Wednesday, March 28, 2007

March 25, 2007 Pruning, watering and fertilizing

I've decided to keep a log of our farming activity here on the blog because it'll force me to be more conscientious about making entries. More importantly, though, it'll give me and any visitors, if there ever are any, a history of things good and bad about the process, warts and all.

Pruning.

Started pruning back in January. Because I don't have every waking hour to spend on this business, however, it has taken me until the first week in March to finish. It also took me longer than it should have because I had to begin correcting the incorrect pruning I've been practicing the last two years. It'll probably take me another two years to get it right.

Our local section of the Florida Grape Grower's Association had a presentation by Louis Royes about the correct way to prune muscadines and I finally got the concept right, I hope!





Pruning means having to remove the clippings, too. Such a pain.

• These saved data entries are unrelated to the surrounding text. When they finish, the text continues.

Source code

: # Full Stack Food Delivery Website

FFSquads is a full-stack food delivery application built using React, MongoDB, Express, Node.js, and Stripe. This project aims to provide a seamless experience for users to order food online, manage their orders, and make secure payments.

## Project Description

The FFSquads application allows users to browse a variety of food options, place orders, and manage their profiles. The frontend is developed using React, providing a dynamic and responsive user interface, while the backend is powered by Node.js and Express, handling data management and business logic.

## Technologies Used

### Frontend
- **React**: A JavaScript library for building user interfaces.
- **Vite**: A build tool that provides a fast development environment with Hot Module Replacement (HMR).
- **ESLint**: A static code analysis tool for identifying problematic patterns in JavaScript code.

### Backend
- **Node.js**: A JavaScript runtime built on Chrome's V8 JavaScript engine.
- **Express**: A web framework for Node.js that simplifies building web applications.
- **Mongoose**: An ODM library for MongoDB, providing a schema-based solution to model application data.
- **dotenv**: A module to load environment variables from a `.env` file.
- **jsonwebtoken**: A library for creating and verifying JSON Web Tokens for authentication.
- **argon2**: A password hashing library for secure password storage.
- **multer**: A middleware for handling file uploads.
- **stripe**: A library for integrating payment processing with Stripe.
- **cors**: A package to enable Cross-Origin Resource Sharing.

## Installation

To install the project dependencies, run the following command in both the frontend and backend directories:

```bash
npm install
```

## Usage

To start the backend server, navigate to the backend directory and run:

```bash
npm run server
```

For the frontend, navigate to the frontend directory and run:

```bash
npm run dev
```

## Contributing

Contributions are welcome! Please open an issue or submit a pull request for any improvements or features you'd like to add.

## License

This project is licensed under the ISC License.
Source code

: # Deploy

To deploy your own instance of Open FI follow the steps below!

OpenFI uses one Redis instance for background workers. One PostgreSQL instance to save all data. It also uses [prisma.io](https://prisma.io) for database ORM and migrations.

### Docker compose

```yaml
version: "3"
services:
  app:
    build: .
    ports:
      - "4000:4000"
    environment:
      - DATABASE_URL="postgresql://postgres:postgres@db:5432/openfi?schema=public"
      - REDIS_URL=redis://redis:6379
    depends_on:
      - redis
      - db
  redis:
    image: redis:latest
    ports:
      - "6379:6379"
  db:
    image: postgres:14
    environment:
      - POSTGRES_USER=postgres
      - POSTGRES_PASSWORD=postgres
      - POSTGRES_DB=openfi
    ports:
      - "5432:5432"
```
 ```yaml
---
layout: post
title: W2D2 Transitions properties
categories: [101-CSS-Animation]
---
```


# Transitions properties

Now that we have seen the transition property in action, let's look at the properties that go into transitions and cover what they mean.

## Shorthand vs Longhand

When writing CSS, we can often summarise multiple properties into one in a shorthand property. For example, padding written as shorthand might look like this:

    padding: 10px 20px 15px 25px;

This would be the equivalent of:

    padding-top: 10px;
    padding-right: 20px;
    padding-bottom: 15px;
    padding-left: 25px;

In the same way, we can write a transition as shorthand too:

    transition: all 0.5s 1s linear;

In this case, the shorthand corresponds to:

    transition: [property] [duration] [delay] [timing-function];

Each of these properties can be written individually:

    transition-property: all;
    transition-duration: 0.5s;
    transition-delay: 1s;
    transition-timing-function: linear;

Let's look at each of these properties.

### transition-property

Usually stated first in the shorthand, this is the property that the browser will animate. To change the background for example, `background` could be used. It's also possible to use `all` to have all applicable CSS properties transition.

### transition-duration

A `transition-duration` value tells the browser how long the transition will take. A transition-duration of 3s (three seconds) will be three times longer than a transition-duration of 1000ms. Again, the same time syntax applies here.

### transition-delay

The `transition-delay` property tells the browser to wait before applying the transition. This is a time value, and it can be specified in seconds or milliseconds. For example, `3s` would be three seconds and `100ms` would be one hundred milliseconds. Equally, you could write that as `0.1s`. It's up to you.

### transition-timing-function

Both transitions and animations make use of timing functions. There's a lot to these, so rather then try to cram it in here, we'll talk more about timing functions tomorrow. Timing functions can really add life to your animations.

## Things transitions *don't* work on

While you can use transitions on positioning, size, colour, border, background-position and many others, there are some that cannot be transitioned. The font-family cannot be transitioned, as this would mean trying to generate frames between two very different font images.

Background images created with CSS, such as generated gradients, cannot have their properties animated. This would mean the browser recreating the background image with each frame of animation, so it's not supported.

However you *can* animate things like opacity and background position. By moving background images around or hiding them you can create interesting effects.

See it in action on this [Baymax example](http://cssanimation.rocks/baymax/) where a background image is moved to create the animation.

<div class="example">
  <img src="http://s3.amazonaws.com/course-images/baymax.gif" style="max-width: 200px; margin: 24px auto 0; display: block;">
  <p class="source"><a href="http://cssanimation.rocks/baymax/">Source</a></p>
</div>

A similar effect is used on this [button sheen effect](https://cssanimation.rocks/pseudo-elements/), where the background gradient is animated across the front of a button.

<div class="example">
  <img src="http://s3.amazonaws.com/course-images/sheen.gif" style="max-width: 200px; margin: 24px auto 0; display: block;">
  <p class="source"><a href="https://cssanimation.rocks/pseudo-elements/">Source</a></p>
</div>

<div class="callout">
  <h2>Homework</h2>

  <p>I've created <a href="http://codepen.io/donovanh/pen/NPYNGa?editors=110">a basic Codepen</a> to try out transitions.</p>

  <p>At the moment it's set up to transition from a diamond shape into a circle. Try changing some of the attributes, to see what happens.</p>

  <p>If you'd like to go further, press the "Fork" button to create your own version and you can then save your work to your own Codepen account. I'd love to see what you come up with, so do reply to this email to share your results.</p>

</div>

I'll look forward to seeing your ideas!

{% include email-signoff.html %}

Our farm, Skyshadow Vineyard, has about 358 vines at present. I found that it takes about ten minutes to prune each vine. So, that's 3,580 minutes or about 60 hours of pruning. When I prune, I find it is so tedious that I have to do something else after about three hours so if I did three hours every day that I pruned, it took me 20 days! Like I said, that 20 days was spread over 2.5 months from January to mid March.

Irrigation

I have low volume emitters that place two small circles of spray around the base of each vine. Sunday was the first day I irrigated this year. By Tuesday the buds were breaking and tiny green leaves were pushing out. It always amazes me that they continue to survive despite my inadvertent attempts to kill them.

Fertilization

Sunday was also the first day I fertilized this year. Probably should have done it on the first of March but couldn't get to it. The plan is to do it again on May 1st or so and then again after harvest, probably late September or early October. I put a full 2 cups, a little less than two pounds I think, on each vine in a band about eight inches wide between 10 to 18 inches out from the base. I use 10-10-10 with trace elements. Haven't killed them, yet.